How it came to the American counterculture in the late ’60s or early ’70s is something of a mystery, but the answer may be a new edition of Thiers’ book that was published in 1971 by Books for Libraries Press, a popular (and populist) New York publisher reprinting significant historical and fictional works. I can’t find any evidence of the slogan being used in the Paris uprising of 1968, but in the summer of 1975 a group of young anarchists, inspired by Jean Baudrillard and the Situationists, staged a coup at the Detroit-based underground newspaper Fifth Estate, “[abolishing] all paid positions and [refusing] to take any paid advertisements.” They called themselves the Eat the Rich Gang. Forming the year before, they had already produced and distributed a cookbook/pamphlet—following the lead of 1971’s infamous The Anarchist Cookbook—called To Serve the Rich, which included recipes for Hearst Patty, Rocky Mountain Oysters Rockefeller, Justice Burger, Split Priest Soup, Bourgeois Bouillabaisse, Lenin Harangue Pie, and Pope-pourri. 1975’s The Eat the Rich Cookbook, published by The Workers Revenge Party, reprinted large sections of To Serve the Rich and sported a cover illustration of a skull and crossbones, the latter fashioned out of a knife and fork.

It was this cover (which may have been taken from To Serve the Rich) that directly led to the slogan’s entry into wider consciousness by means of, no surprise, the emergent East Coast punk scene. In 1978, a series of photos taken by David Godlis show Patti Smith at a New York record signing (for Easter) wearing a shirt that says EAT THE RICH (in one shot, she is very defiantly set against a background of Abba posters and standees). The illustration is different from the Eat the Rich Cookbook cover but exactly replicates the skull and knife/fork crossbones. The letters U.S.L.F. (United States Liberation Front?) appear below the image. A slightly different illustration, using the Fraktur font to great effect and minus the U.S.L.F., was produced around the same time: Dee Dee Ramone wore one, as did outlaw country singer-songwriter Terry Allen. Smith and her cohorts were anarchists of a different stripe: they didn’t give a shit about French theory, or any theory; instead, they agitated with amplified distortion and impudence, all the while struggling to survive in a decidedly more desperate and destitute urban reality.

Things were arguably grimmer in the UK. Photographer Roger Perry’s 1976 The Writing on the Wall documented London’s suddenly rampant dissident graffiti, just as Jon Naar and Norman Mailer had explored New York’s subway street art in 1974’s The Faith of Graffiti (Mailer argued that graffiti was not vandalism, but art and activism). The respective elections of Prime Minister Margaret Thatcher (1979) and President Ronald Reagan (1980) made life for the masses even more deplorable, and by the mid-1980s “eat the rich” was forever codified in pop culture and the popular lexicon, emblazoned on pinbacks, walls and bridges, album covers, and several more t-shirts, some of them making cameos in the films of the day. It was the name of a 1987 British comedy and a 1987 Motörhead single. P.J. O’Rourke, in his book Eat the Rich: A Treatise on Economics, claims that he “first saw the phrase on T-shirts worn by the Shi’ite Amal militia in Lebanon in 1984 or 1985.”

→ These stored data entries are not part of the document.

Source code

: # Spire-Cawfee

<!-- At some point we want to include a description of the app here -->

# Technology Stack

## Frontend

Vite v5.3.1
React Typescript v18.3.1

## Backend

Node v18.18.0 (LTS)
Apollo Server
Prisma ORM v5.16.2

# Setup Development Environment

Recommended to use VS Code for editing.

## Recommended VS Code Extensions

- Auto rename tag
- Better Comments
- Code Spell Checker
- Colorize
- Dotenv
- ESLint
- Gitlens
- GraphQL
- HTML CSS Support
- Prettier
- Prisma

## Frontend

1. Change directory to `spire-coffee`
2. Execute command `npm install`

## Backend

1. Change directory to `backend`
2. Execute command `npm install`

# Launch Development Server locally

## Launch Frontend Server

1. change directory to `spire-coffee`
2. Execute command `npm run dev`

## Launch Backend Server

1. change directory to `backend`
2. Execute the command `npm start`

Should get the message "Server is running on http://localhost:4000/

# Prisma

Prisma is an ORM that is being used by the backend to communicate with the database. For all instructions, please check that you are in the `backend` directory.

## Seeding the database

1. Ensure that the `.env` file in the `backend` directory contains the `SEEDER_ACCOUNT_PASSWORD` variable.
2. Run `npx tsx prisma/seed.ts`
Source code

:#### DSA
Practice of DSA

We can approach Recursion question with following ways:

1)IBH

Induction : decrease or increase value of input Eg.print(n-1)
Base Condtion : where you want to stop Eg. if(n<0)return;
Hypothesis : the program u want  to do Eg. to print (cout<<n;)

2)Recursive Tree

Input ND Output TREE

The expression became flaccid and flatulent in the ’90s, was resurrected by student debtors and summarily re-executed by Wall Streeters and their federal accomplices during Occupy Wall Street, and today simply represents the fury and terror of millions of souls who are tied to the tracks, the increasingly persistent bleat of a runaway train in the near distance.